5. Decision-ready comparison and recommendation

Option Continuity Defect posture Vector fit Blast radius Existential risk
Stay-and-contain (kuzu 0.11.3) None; expires ~Oct 2026 (3.15), already broken for macOS py3.14 All 6 defects permanent (all contained by 2.2 engineering) numpy primary (proven) Zero High and rising
Adopt LadybugDB Monthly releases; broader wheel matrix incl. cp314 all-platform #6040 fixed, Arrow-COPY fixed, param segfault fixed(→NULL), mutation breakage fixed (delete-all residual), #5965 unchanged, #6047 unproven Same NaviX HNSW — G3 unchanged; numpy stays primary Small (2 import sites, pin change, projection rebuild; dialect ran unmodified) Bus factor ≈ 1
Second backend: SQLite (shrink the ask) Effectively infinite Entire defect class eliminated numpy primary (unchanged) Large (new store impl) Lowest possible
DuckDB (+DuckPGQ) DuckDB excellent; DuckPGQ research-grade n/a numpy primary Large (SQL rewrite) + weak link in dialect Medium (DuckPGQ)
LanceDB / lance-graph LanceDB healthy; lance-graph embryonic n/a Redundant with numpy Large + graph gap High (immaturity)

Recommendation (ranked)

  1. Adopt LadybugDB as the 2.3 default backend — confidence: medium-high. It is the only continuation with releases, full-matrix wheels (incl. the cp314 macOS/Windows gap that frozen Kuzu will never close), a verified drop-in API, a working EXPORT→IMPORT migration path, and commit-level fixes for three of the six documented defects (plus a crash→exception downgrade on a fourth) — all re-verified locally against 0.17.1 in this audit.
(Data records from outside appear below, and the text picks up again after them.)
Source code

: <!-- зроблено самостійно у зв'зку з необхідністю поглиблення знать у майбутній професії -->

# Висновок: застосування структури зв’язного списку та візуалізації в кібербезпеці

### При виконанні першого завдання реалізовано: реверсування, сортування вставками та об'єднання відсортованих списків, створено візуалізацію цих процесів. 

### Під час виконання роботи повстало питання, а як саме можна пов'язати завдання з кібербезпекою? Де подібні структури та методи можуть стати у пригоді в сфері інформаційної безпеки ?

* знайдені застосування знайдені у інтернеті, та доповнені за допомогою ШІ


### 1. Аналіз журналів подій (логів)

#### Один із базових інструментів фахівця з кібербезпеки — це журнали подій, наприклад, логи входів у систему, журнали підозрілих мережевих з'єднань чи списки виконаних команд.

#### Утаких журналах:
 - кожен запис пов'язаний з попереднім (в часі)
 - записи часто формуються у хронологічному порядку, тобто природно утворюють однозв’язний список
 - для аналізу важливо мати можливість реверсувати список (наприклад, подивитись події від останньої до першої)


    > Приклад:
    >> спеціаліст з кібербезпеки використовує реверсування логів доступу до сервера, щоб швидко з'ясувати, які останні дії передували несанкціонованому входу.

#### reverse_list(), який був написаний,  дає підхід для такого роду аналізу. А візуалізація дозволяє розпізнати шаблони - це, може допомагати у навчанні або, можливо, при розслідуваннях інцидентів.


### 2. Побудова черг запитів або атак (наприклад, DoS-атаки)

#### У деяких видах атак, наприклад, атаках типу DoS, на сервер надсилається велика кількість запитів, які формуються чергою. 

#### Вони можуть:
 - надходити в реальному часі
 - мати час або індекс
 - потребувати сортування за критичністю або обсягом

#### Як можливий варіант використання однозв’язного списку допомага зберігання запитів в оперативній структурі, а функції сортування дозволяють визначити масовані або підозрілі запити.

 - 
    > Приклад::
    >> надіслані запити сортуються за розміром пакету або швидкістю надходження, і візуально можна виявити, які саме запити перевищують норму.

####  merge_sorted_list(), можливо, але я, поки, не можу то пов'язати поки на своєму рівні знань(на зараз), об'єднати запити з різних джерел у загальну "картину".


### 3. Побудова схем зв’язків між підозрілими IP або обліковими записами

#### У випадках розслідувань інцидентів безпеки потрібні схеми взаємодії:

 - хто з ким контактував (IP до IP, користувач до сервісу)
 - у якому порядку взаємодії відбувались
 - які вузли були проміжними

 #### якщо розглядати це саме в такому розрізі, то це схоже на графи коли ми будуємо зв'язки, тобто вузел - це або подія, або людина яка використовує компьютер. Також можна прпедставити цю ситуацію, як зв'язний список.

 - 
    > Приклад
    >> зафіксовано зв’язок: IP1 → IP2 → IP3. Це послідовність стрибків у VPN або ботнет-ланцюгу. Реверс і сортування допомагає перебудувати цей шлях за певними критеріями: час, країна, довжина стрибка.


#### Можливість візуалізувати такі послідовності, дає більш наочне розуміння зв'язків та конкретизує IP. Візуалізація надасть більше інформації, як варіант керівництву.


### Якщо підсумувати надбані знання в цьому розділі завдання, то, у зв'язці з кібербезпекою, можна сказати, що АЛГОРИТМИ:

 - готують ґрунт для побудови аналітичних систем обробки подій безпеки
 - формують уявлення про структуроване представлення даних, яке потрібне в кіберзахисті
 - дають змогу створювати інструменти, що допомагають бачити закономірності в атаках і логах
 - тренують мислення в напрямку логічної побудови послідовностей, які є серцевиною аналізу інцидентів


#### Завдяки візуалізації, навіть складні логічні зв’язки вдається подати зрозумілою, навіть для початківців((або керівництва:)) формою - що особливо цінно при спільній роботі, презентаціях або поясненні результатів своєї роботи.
Conditions that should be non-negotiable: exact-version pin (ladybug==, never the stale real-ladybug name); keep every 2.2 defect accommodation (param choke point — unbound params now silently NULL; generation-swap empties; cold-start guard — #6047 unproven) and retire each only on lane evidence; re-run the full vector-scale + graph-scale lanes on ladybug as the formal acceptance bar (the open #452 write-throughput report at exactly Zaxy-relevant scale is the thing the lane must clear); numpy paths remain the primary vector machinery — the fork does not change NaviX and does not reopen G3. The bus-factor-of-one is real and is the reason for item 2.
  1. Start the shrink-the-ask design study in parallel (2.3 research, 2.4+ delivery) — confidence: high that it removes the risk class; medium on cost. Ladybug fixes the continuity emergency, not the structural one (Zaxy's default path depends on whether one person keeps merging). A Zaxy-owned SQLite/parquet projection store + the existing numpy vector machinery is the only option whose maintenance risk goes to ~zero, and 2.2's strategy-pipeline consolidation already shrank the surface a second backend must implement. The pending Cypher-surface audit decides feasibility; if the traversal surface is shallow, this should become the long-term default.
  1. Stay-and-contain — acceptable only as the fallback if the ladybug lane runs fail — confidence: high in the assessment. It works today because 2.2 engineered around everything, but it has a dated expiry: no macOS/Windows wheels on Python 3.14 now, no Python 3.15 path in ~4 months, and a frozen vendored-dependency tree with known (since-patched-in-ladybug) vulnerabilities. If the lane rejects ladybug, pin hard, add an upper Python bound, and accelerate option 2.
  1. DuckDB / LanceDB as graph substrate — not recommended for 2.3 — confidence: high. DuckDB itself is the healthiest dependency in this report, but the property-graph story (DuckPGQ) is research-grade with no releases and a 3-month-old last commit; lance-graph is eight months old. Either would trade a verified small migration for a large rewrite onto a weaker link. Reassess lance-graph at 2.4+.